◆ Exercise prompt ◆
With the line containing "- https://github.com/pudo/opensanctions" as the start and the line containing "You can easily" as the end, transcribe that span of the entries below exactly, including both.

◆ Input ◆

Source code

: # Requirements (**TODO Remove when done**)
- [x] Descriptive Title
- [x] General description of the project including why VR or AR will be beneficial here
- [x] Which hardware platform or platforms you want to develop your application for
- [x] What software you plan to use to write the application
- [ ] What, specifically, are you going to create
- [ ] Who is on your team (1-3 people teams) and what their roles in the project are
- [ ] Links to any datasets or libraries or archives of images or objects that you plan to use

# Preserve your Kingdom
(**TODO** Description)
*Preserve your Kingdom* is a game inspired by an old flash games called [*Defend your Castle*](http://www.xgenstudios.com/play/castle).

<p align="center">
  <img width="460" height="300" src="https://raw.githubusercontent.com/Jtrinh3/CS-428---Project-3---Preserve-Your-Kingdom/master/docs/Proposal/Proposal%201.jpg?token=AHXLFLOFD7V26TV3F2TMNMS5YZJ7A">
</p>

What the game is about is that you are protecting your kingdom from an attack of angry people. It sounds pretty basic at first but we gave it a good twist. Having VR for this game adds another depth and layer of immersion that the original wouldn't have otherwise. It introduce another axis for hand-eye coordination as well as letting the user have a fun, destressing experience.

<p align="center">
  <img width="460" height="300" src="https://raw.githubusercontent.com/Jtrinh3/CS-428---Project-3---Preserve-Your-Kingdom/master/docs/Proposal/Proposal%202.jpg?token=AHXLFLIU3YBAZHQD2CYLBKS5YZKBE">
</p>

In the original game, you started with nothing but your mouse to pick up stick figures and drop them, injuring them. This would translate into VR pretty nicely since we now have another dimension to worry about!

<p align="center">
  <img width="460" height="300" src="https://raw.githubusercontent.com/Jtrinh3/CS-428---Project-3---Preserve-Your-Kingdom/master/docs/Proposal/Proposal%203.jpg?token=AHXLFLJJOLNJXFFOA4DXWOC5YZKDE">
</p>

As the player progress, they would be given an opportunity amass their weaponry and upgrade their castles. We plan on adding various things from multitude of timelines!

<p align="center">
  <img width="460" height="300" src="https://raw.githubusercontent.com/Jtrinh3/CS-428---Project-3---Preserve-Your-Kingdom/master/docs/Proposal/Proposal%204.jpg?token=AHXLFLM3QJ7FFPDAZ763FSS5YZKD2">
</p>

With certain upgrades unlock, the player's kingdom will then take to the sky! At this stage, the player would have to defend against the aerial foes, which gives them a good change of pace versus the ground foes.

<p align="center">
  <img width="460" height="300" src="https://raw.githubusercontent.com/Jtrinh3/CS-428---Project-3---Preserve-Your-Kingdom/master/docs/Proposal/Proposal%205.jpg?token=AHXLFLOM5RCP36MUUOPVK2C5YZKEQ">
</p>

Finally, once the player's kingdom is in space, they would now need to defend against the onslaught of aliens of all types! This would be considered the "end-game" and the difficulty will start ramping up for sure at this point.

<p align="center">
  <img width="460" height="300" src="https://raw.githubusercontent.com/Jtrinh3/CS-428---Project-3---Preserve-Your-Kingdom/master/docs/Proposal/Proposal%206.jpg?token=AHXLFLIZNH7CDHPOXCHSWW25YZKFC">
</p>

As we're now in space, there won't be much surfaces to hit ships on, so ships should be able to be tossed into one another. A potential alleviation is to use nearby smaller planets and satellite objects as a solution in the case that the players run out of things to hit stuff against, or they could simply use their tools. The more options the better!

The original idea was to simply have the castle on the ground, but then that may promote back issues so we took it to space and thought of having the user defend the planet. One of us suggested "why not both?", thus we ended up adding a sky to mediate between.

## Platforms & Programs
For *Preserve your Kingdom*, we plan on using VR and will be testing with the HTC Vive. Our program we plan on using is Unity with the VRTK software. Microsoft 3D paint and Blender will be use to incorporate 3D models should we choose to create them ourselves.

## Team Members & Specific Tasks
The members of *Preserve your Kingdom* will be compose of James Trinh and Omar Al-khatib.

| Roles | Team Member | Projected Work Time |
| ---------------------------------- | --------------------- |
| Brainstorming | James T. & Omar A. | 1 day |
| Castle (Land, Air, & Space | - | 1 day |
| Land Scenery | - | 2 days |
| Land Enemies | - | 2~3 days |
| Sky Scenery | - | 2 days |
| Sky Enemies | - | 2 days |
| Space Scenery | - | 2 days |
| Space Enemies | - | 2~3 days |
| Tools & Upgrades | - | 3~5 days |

---

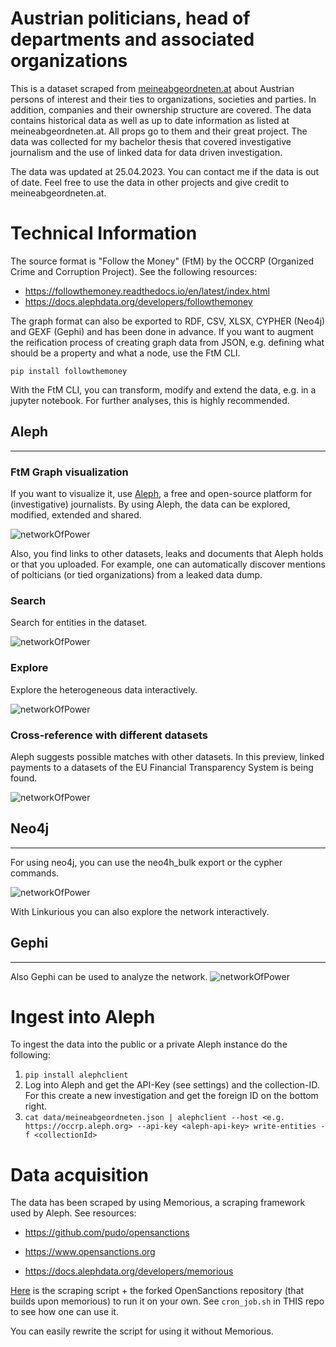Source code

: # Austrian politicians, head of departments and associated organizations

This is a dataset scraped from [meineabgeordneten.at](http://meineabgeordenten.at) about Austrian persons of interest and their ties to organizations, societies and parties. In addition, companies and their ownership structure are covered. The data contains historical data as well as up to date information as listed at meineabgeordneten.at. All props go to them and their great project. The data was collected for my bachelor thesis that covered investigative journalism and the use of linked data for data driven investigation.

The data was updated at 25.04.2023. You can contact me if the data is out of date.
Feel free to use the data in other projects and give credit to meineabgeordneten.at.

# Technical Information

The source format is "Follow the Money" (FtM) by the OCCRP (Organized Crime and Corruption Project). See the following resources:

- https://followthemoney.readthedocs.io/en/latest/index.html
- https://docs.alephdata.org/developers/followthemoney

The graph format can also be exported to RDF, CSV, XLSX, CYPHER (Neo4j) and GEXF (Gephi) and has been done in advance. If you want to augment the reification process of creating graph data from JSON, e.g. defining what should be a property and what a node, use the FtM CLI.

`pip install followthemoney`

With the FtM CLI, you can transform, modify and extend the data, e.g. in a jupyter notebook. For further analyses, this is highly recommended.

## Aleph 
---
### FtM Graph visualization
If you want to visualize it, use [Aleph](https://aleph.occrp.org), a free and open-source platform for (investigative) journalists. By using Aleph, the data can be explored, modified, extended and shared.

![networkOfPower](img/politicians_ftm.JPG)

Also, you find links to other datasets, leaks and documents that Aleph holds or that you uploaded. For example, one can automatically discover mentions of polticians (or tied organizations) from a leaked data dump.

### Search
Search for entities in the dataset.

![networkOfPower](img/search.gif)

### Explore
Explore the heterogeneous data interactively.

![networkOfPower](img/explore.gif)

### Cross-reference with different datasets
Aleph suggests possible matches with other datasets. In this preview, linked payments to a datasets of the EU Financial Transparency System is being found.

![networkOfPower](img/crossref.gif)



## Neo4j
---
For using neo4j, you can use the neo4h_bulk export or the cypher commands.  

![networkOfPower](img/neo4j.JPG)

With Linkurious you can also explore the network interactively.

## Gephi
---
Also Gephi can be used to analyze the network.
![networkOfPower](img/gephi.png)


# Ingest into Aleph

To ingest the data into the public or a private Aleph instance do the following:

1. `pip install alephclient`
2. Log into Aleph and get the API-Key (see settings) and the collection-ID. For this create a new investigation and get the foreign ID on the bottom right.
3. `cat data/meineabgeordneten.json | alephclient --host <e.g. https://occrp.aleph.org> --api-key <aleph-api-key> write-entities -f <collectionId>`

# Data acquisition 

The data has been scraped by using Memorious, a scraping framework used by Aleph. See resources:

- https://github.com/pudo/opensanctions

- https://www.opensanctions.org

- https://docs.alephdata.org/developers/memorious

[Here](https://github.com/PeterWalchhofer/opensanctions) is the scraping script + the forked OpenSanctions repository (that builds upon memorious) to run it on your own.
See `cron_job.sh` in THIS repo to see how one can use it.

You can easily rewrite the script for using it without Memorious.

◆ Exercise response ◆
- https://github.com/pudo/opensanctions

- https://www.opensanctions.org

- https://docs.alephdata.org/developers/memorious

[Here](https://github.com/PeterWalchhofer/opensanctions) is the scraping script + the forked OpenSanctions repository (that builds upon memorious) to run it on your own.
See `cron_job.sh` in THIS repo to see how one can use it.

You can easily rewrite the script for using it without Memorious.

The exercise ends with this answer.